What you need to do:
Your answer should give again, exactly, the lines from the beginning of the entries below through the line containing "- I am willing to taste any drink once.". It must contain no pictures.
[[ Working data, beginning ]]
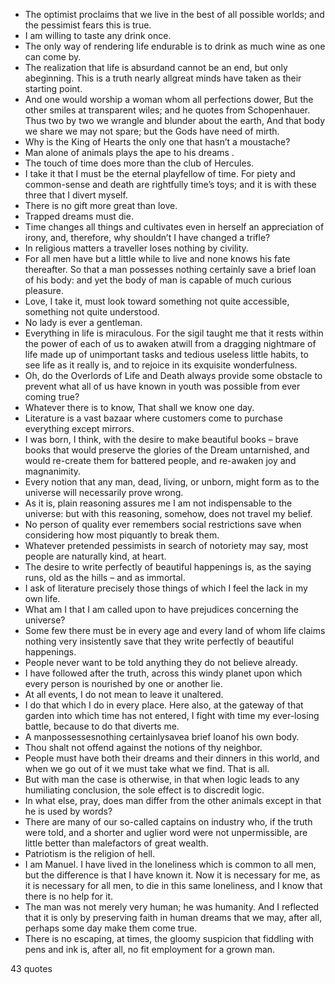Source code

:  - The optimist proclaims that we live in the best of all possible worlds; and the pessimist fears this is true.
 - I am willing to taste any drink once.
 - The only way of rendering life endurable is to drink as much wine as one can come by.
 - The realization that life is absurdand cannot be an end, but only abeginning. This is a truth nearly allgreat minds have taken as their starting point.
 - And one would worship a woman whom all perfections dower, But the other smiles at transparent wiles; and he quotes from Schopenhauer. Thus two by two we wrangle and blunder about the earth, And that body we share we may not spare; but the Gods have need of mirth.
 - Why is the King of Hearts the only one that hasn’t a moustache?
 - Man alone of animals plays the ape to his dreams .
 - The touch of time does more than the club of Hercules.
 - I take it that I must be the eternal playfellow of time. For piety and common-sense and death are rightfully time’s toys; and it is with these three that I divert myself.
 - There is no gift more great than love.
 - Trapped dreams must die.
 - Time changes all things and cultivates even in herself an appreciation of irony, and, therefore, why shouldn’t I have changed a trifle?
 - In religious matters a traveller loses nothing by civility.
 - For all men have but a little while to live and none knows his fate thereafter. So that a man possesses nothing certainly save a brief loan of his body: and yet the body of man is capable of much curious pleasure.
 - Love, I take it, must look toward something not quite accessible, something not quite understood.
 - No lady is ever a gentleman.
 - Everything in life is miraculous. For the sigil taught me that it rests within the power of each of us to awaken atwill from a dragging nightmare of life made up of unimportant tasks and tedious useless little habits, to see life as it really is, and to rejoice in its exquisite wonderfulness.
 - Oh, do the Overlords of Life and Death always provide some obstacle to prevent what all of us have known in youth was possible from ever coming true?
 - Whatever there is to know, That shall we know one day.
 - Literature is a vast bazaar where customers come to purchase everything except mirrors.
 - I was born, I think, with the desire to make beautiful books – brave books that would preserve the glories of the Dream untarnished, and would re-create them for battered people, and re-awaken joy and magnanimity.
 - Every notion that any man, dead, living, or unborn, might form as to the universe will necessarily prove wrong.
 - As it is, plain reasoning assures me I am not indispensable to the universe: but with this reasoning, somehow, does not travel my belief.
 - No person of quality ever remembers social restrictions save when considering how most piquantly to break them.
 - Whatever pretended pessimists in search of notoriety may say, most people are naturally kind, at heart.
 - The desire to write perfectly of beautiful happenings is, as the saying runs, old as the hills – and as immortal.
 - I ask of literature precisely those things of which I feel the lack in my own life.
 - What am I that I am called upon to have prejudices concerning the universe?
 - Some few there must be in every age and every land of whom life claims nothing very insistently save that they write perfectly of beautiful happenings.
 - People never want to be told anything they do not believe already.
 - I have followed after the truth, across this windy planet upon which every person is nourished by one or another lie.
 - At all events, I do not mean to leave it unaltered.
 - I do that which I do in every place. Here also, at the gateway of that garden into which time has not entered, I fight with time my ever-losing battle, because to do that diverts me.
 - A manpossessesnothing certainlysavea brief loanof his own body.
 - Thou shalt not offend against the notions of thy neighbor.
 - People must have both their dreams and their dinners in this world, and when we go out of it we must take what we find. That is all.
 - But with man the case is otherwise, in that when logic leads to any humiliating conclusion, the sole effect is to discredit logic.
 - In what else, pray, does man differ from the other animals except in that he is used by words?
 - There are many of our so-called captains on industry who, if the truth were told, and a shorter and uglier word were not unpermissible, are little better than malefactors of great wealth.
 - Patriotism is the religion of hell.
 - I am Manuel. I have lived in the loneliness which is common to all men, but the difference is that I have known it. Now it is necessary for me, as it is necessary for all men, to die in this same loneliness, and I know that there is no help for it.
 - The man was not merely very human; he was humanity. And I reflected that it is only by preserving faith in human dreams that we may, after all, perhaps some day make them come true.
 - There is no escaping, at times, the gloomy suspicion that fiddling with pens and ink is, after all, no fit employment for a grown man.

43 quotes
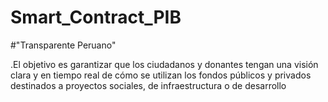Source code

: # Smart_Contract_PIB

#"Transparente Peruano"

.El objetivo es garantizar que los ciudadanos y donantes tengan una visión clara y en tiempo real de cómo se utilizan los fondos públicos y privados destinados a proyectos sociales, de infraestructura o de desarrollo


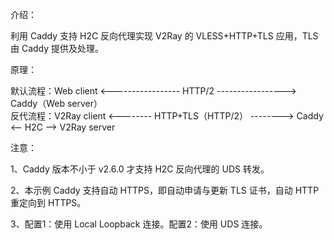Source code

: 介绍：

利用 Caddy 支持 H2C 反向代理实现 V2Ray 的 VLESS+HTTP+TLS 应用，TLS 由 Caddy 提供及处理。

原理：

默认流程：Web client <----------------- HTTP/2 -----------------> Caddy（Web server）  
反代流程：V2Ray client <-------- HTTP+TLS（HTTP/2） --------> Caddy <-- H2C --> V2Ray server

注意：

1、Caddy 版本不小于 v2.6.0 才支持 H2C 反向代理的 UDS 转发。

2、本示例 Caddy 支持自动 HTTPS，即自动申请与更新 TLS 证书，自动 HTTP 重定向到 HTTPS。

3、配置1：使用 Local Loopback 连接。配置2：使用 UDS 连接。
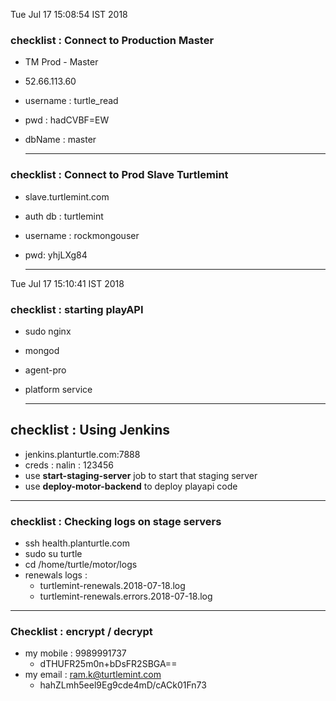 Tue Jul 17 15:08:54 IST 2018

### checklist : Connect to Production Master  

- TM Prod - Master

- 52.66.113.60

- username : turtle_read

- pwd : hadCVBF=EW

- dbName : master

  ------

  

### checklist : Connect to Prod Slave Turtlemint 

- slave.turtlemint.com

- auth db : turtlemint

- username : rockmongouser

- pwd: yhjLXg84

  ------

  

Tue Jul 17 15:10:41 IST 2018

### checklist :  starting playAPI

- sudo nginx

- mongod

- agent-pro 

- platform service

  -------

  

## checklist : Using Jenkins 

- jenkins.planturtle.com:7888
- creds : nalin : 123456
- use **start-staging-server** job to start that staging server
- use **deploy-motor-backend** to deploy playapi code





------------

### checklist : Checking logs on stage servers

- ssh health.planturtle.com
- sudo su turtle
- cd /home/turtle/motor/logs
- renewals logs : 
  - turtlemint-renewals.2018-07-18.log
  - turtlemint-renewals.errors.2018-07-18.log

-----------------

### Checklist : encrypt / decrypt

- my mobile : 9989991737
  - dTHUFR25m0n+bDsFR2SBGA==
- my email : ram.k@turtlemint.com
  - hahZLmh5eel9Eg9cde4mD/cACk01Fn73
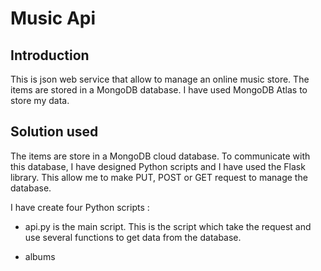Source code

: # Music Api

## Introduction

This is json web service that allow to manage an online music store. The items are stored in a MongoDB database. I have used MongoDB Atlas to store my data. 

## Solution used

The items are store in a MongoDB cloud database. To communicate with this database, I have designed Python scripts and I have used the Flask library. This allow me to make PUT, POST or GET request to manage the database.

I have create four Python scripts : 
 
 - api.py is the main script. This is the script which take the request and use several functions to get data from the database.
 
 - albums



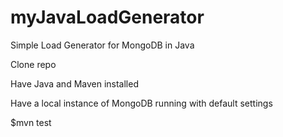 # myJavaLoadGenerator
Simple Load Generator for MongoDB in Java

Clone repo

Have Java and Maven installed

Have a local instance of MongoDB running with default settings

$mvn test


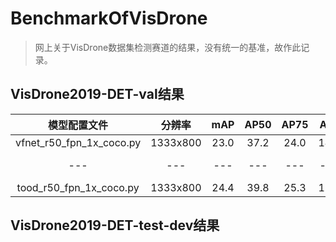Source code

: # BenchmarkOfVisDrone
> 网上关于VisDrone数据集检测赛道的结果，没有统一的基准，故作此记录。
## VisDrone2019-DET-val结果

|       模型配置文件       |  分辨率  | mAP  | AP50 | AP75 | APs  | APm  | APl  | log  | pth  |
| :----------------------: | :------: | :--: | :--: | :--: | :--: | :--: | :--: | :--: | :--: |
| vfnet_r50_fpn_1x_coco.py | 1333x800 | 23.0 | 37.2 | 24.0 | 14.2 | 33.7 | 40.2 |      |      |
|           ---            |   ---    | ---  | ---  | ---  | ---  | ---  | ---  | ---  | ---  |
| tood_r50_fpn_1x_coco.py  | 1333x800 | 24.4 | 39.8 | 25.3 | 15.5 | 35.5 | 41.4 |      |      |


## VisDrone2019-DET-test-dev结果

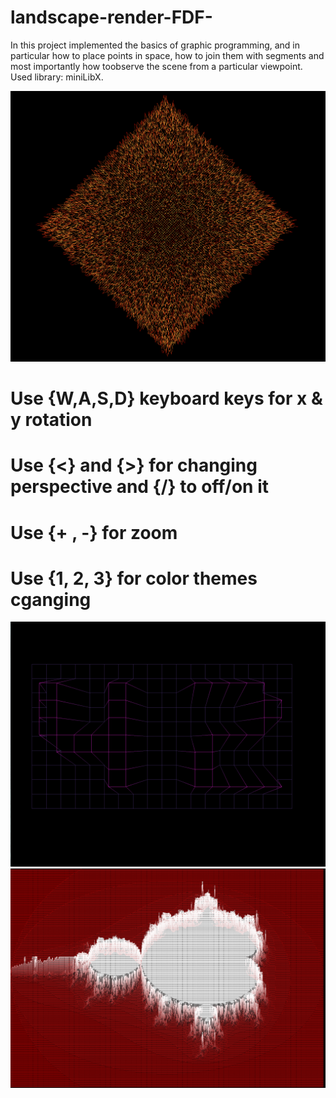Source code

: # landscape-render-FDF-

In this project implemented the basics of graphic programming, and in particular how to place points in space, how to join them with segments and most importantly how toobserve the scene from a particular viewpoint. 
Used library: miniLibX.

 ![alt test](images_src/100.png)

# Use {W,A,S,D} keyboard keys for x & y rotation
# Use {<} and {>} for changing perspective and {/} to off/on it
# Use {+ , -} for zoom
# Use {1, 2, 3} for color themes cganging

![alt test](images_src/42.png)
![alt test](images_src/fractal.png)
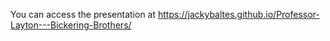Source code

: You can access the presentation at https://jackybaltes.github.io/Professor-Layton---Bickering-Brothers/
[[ Working data, end ]]
Task answer:
Source code

:  - The optimist proclaims that we live in the best of all possible worlds; and the pessimist fears this is true.
 - I am willing to taste any drink once.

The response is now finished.